**WHAT YOU ARE ASKED TO DO**
If a line in the listing below includes the word "acquisition", pick it out.

**EXCERPTED RECORDS**
+--
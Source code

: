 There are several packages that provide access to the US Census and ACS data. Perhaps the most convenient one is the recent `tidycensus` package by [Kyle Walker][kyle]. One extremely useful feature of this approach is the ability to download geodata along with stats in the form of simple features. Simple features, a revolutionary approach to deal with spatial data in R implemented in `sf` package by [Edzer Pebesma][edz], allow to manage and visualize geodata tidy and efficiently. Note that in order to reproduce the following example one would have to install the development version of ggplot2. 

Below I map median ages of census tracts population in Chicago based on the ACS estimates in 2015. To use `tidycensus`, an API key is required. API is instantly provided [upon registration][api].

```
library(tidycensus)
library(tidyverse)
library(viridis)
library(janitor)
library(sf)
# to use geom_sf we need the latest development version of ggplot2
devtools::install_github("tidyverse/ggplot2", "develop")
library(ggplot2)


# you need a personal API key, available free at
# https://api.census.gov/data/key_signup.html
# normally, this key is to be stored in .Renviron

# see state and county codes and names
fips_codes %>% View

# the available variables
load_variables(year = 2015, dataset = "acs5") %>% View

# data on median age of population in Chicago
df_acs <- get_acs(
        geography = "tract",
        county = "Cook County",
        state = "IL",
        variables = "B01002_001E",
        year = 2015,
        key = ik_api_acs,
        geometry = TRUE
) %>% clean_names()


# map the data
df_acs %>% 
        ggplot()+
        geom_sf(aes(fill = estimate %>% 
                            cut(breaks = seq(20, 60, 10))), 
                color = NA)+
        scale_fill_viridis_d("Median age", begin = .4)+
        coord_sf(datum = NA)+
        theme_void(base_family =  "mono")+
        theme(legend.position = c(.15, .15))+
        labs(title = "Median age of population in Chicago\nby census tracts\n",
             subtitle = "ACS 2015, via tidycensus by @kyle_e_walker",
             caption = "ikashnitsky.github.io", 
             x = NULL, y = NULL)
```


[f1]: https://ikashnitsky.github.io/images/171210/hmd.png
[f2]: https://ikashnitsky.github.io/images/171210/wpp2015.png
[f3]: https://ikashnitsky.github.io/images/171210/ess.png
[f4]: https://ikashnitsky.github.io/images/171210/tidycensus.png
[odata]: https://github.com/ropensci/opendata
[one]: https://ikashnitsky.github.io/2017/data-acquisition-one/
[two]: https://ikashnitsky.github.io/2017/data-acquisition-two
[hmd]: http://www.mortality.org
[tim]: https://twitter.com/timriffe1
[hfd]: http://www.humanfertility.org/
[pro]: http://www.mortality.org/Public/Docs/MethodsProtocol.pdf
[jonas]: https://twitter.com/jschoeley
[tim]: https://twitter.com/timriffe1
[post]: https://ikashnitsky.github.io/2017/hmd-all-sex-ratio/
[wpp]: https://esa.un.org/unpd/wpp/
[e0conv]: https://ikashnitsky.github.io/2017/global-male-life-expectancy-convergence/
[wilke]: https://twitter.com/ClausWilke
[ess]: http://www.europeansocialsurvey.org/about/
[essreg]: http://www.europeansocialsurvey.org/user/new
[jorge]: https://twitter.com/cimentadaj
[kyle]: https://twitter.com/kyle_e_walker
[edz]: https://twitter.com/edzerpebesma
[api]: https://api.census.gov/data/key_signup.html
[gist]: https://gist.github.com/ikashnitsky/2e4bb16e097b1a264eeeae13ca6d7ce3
+--
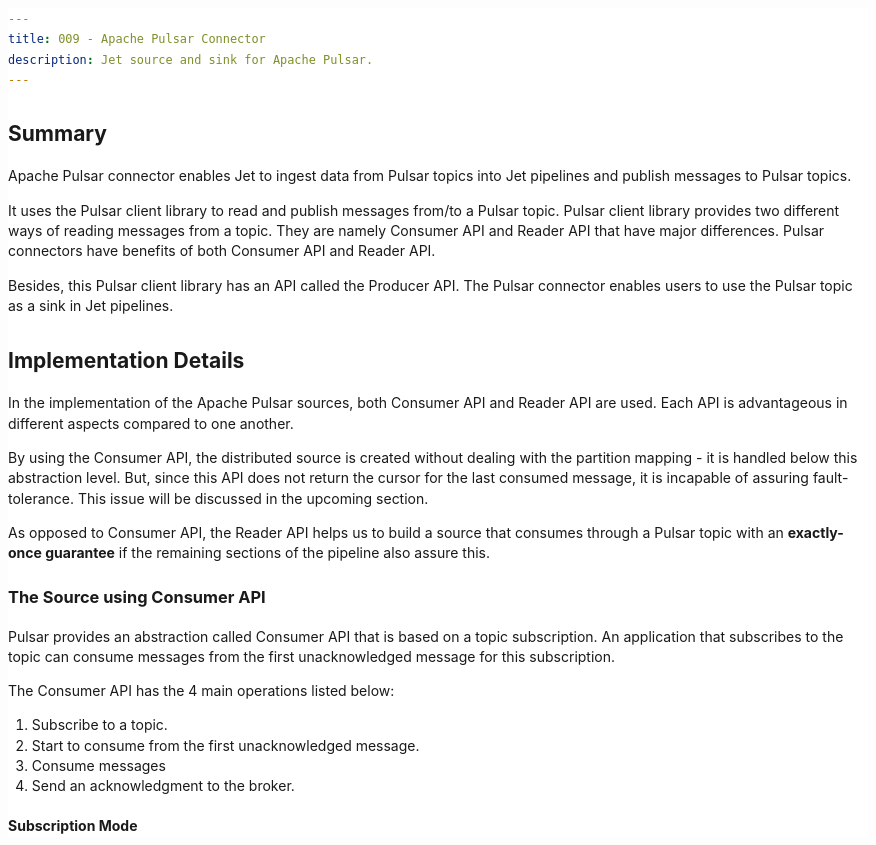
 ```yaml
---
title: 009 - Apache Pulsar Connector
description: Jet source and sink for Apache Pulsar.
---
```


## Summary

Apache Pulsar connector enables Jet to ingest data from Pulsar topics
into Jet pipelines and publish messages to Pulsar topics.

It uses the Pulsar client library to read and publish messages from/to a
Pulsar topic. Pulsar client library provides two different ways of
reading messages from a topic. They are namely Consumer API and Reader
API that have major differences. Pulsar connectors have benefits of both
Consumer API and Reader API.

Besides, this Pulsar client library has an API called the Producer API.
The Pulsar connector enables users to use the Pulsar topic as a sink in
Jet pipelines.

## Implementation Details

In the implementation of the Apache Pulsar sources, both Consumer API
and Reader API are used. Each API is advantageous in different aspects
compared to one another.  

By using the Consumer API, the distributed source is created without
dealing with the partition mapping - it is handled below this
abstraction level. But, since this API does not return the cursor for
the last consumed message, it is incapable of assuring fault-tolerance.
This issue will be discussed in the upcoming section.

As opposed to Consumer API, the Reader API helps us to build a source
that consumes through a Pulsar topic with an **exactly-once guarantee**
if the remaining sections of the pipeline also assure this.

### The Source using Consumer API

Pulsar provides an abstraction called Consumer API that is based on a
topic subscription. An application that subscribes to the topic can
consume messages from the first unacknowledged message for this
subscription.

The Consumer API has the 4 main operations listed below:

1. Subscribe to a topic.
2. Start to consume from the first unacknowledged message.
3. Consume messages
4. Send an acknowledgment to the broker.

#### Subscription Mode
+--
**ANSWER FOR THIS EXERCISE**
[one]: https://ikashnitsky.github.io/2017/data-acquisition-one/
[two]: https://ikashnitsky.github.io/2017/data-acquisition-two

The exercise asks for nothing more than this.